$$\rightleftharpoonup{xx}$$
$$\longleftharp{xx}$$,
$$\longrightharp{xx}$$,
A dobra correta e a montagem de proteínas e complexos proteicos são essenciais para a função celular. As células empregam vias de controle de qualidade que corrijam, sequestram ou eliminam proteínas danificadas para manter um proteome saudável, garantindo assim proteostase celular e prevenindo danos adicionais à proteína. Devido a funções redundantes dentro da rede de proteostase, a triagem de fenótipos detectáveis usando knockdown ou mutações em genes codificadores de acompanhantes no organismo multicelular Caenorhabditis elegans resulta na detecção de fenótipos menores ou não na maioria dos casos. Desenvolvemos uma estratégia de triagem direcionada para identificar acompanhantes necessários para uma função específica e, assim, preencher a lacuna entre fenótipo e função. Especificamente, monitoramos interações de acompanhantes novos usando telas de interação sintética RNAi, expressão de acompanhante, um acompanhante de cada vez, em animais carregando uma mutação em um gene codificante de acompanhantes ou expressando demais um acompanhante de interesse.
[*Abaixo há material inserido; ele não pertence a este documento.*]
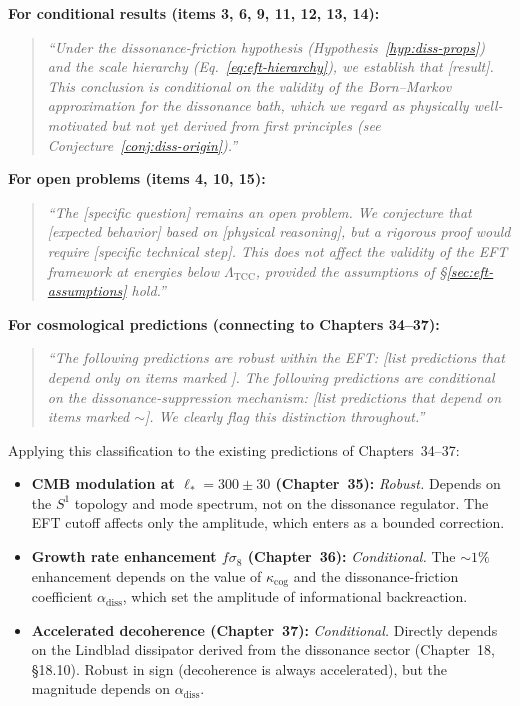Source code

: \documentclass[12pt,openany]{book}
\theoremstyle{plain}
\theoremstyle{definition}
\theoremstyle{remark}
\begin{document}
\medskip
\noindent
\textbf{For conditional results (items 3, 6, 9, 11, 12, 13, 14):}
\begin{quote}
\itshape
``Under the dissonance-friction hypothesis
(Hypothesis~\ref{hyp:diss-props}) and the scale hierarchy
(Eq.~\ref{eq:eft-hierarchy}), we establish that [result].
This conclusion is conditional on the validity of the Born--Markov
approximation for the dissonance bath, which we regard as physically
well-motivated but not yet derived from first principles
(see Conjecture~\ref{conj:diss-origin}).''
\end{quote}

\medskip
\noindent
\textbf{For open problems (items 4, 10, 15):}
\begin{quote}
\itshape
``The [specific question] remains an open problem.  We conjecture that
[expected behavior] based on [physical reasoning], but a rigorous
proof would require [specific technical step].  This does not affect
the validity of the EFT framework at energies below
$\Lambda_{\mathrm{TCC}}$, provided the assumptions of
\S\ref{sec:eft-assumptions} hold.''
\end{quote}

\medskip
\noindent
\textbf{For cosmological predictions (connecting to Chapters 34--37):}
\begin{quote}
\itshape
``The following predictions are \emph{robust} within the EFT:
[list predictions that depend only on items marked \checkmark].
The following predictions are \emph{conditional} on the
dissonance-suppression mechanism:
[list predictions that depend on items marked $\boldsymbol{\sim}$].
We clearly flag this distinction throughout.''
\end{quote}

\medskip
\noindent
Applying this classification to the existing predictions of
Chapters~34--37:

\begin{itemize}
  \item \textbf{CMB modulation at $\ell_* = 300 \pm 30$
    (Chapter~35):}  \emph{Robust.}  Depends on the $S^{1}$
    topology and mode spectrum, not on the dissonance regulator.
    The EFT cutoff affects only the amplitude, which enters
    as a bounded correction.

  \item \textbf{Growth rate enhancement $f\sigma_8$ (Chapter~36):}
    \emph{Conditional.}  The $\sim 1\%$ enhancement depends on
    the value of $\kappa_{\mathrm{cog}}$ and the dissonance-friction
    coefficient $\alpha_{\mathrm{diss}}$, which set the amplitude
    of informational backreaction.

  \item \textbf{Accelerated decoherence (Chapter~37):}
    \emph{Conditional.}  Directly depends on the Lindblad dissipator
    derived from the dissonance sector (Chapter~18, \S18.10).
    Robust in sign (decoherence is always accelerated), but the
    magnitude depends on $\alpha_{\mathrm{diss}}$.
\end{itemize}
\end{document}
Ao interromper dois acompanhantes que individualmente não apresentam fenótipo bruto, podemos identificar acompanhantes que agravam ou expõem um fenótipo específico quando ambos perturbados. Demonstramos que essa abordagem pode identificar conjuntos específicos de acompanhantes que funcionam juntos para modular a dobra de um complexo de proteínas ou proteínas associados a um determinado fenótipo.